Hoger beroep is mogelijk

Het is vanaf 1 juli mogelijk om in beroep te gaan tegen een uitspraak van het UWV of de kantonrechter. Ben je het niet eens met het besluit van het UWV, dan kun je terecht bij de kantonrechter. Ben je het niet eens met de kantonrechter, dan kun je naar het gerechtshof. Wil je nog een stapje hoger, dan is er nog de Hoge Raad.

Opzegtermijn en proceduretijd

Per 1 juli 2015 mag de werkgever de proceduretijd van de UWV-procedure of de kantonrechtersprocedure aftrekken van de opzegtermijn. Wel moet er altijd in ieder geval 1 maand opzegtermijn overblijven.

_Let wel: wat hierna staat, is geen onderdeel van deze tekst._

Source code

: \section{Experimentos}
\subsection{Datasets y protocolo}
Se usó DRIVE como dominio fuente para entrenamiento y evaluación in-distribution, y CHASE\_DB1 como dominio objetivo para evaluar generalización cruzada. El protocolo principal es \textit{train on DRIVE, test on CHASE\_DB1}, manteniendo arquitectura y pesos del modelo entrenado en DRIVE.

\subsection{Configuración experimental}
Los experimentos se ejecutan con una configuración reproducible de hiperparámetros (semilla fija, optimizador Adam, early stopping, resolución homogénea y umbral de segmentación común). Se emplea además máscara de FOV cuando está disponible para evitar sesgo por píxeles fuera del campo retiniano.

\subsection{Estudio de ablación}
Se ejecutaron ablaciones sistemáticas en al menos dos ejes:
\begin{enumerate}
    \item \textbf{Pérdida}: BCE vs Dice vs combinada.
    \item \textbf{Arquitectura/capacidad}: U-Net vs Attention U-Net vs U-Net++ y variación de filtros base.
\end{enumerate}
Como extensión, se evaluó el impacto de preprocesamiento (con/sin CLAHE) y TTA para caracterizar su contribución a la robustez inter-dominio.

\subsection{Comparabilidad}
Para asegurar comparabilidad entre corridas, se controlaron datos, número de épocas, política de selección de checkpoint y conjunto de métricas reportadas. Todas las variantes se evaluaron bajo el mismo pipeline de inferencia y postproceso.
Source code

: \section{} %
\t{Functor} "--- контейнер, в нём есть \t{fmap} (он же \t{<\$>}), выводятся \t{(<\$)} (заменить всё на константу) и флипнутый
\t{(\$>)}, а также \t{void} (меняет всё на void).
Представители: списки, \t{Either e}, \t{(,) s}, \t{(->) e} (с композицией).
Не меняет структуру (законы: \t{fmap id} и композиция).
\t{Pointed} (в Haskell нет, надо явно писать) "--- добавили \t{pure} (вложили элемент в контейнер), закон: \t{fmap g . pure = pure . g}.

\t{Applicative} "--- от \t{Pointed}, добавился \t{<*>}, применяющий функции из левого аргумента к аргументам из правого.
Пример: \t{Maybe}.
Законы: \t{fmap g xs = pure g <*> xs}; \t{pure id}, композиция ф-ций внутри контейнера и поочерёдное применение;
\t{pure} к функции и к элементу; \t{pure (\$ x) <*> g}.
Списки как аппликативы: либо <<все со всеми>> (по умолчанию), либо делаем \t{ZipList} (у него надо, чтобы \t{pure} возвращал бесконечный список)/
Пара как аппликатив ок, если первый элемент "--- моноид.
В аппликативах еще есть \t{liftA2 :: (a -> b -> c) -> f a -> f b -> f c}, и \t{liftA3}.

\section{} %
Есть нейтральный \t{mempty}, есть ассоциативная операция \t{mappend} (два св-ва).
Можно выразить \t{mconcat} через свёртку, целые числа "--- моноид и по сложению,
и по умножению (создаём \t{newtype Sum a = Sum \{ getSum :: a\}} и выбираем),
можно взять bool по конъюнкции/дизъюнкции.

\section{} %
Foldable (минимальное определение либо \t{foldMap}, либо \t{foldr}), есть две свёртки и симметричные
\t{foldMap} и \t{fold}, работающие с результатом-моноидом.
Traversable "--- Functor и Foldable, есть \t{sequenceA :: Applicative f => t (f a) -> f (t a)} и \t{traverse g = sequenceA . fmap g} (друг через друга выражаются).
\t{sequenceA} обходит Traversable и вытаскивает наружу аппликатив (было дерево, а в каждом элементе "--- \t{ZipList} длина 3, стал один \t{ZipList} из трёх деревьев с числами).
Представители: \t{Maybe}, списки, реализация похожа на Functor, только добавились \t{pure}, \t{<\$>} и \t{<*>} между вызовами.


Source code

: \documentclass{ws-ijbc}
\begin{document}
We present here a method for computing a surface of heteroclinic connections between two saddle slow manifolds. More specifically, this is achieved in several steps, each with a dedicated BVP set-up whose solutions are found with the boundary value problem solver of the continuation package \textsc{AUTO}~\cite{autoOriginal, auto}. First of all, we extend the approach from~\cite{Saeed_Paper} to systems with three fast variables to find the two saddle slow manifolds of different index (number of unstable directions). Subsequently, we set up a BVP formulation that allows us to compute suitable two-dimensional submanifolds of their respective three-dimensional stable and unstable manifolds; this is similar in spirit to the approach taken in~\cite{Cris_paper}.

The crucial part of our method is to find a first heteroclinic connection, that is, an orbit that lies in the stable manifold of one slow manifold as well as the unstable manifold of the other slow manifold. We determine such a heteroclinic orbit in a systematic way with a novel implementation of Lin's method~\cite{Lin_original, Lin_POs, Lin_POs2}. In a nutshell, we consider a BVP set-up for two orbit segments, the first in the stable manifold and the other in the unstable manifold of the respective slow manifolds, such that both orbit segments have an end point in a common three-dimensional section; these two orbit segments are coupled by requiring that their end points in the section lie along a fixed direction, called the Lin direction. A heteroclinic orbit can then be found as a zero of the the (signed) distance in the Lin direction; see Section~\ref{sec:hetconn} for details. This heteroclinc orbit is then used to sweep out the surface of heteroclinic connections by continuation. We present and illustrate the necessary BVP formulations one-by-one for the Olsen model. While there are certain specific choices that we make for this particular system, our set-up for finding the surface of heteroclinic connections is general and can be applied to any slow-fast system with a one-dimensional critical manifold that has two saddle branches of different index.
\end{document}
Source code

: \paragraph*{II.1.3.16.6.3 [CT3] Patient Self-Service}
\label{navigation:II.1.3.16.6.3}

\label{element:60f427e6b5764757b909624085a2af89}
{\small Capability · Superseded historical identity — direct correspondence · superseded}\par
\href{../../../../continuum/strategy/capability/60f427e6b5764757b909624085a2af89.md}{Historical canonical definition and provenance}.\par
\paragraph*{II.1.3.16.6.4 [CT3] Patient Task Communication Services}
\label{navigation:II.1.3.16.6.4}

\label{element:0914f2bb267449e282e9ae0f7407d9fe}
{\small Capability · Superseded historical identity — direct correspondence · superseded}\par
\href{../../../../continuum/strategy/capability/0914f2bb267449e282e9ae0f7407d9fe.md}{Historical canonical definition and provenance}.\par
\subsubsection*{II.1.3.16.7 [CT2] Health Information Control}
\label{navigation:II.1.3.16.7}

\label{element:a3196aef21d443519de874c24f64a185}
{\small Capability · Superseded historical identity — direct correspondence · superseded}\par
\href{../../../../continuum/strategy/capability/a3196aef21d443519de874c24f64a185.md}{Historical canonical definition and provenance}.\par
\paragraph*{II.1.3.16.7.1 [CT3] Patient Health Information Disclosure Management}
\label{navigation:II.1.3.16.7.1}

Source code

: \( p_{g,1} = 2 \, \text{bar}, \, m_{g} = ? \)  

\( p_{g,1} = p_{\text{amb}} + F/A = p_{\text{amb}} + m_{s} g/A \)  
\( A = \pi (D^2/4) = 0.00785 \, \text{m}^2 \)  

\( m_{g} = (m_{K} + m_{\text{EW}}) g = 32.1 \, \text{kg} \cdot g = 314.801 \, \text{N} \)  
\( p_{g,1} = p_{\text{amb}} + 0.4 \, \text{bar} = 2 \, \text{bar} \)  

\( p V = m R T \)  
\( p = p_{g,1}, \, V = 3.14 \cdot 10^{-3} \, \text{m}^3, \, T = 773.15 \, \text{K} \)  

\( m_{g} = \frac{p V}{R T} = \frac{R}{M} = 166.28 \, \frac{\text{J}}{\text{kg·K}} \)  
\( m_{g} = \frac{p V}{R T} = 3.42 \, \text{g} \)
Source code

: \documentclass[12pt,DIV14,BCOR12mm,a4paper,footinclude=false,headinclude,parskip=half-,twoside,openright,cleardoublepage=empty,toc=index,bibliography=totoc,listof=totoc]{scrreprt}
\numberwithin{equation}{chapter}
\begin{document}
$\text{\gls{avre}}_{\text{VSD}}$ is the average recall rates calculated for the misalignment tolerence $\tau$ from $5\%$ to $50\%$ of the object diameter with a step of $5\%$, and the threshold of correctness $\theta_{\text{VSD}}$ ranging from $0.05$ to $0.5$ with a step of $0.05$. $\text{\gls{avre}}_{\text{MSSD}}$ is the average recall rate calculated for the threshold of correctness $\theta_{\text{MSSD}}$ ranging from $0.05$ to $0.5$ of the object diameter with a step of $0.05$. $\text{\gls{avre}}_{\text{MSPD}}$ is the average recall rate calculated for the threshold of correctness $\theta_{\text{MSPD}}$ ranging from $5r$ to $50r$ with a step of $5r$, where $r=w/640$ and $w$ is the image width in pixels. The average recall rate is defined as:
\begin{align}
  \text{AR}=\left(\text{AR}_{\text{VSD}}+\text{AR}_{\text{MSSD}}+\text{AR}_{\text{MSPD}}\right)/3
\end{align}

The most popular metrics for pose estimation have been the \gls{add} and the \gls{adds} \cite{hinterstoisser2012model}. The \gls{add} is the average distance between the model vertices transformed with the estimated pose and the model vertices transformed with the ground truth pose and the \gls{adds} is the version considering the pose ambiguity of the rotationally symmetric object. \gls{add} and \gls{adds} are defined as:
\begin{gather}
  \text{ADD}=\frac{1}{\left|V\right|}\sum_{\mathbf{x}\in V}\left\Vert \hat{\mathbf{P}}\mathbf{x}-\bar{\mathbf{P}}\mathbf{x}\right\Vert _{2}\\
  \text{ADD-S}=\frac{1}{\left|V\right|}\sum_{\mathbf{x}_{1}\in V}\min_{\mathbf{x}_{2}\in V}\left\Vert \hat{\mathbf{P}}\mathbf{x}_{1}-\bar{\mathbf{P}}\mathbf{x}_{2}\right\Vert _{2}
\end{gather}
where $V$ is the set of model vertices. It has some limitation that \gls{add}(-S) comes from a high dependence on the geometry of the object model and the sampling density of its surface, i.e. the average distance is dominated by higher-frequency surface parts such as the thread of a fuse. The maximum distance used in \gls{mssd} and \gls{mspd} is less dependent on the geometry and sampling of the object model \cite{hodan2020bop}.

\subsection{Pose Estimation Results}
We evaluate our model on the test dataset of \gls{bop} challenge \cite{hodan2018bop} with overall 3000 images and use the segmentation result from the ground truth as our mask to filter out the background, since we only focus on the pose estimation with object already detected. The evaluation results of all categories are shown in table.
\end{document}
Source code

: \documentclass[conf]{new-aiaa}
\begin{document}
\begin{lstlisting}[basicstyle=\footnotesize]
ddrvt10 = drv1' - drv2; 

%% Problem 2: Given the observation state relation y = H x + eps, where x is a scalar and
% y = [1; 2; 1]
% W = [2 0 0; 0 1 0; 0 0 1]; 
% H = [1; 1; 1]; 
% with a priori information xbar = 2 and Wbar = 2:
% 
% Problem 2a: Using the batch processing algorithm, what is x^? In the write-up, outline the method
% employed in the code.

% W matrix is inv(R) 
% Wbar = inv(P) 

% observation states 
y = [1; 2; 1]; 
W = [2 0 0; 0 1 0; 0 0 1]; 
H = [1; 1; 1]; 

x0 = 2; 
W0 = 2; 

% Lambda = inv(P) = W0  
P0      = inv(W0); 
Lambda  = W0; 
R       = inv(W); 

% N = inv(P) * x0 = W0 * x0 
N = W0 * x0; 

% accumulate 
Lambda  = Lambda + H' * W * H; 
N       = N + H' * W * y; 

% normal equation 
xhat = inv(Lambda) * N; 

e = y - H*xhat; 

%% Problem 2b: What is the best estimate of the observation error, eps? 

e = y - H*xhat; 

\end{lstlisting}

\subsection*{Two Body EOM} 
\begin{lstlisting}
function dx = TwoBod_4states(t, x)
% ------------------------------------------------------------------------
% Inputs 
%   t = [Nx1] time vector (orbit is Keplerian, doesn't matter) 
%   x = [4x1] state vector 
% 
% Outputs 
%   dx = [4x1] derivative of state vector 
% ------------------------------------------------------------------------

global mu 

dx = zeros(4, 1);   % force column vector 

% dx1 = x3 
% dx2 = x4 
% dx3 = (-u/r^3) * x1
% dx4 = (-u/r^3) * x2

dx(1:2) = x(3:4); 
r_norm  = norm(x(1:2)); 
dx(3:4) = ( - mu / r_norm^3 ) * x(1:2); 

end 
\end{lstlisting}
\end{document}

Transitievergoeding voor werknemers

De ontslagvergoeding zoals wij die kennen gaat per 1 juli 2015 verdwijnen. Vanaf dat moment doet de transitievergoeding zijn intrede. De transitievergoeding valt in de praktijk een stuk lager uit dan de oude vergoeding volgens de kantonrechtersformule. Iedere medewerker die twee jaar of langer in dienst is, ouder is dan 18 en meer dan 12 uur per week werkt, heeft recht op een ontslagvergoeding. De eerste tien dienstjaren heb je recht op een vergoeding van 1/3 maandsalaris per dienstjaar. Hierna heb je recht op 1/2 maandsalaris per dienstjaar. Dit tot een maximum van €77.000 euro (vanaf 1 januari 2017)  of maximaal een jaarsalaris als je jaarinkomen hoger is dan deze €77.000 euro. De transitievergoeding is bedoeld om ontslagen werknemers sneller aan een baan te helpen. Het is dan ook eigenlijk de bedoeling dat je dit bedrag besteedt aan(om)scholing of bijvoorbeeld het inschakelen van een outplacementbureau. Dit is echter niet verplicht. Fiscaal heeft dit dan echter wel wat haken en ogen.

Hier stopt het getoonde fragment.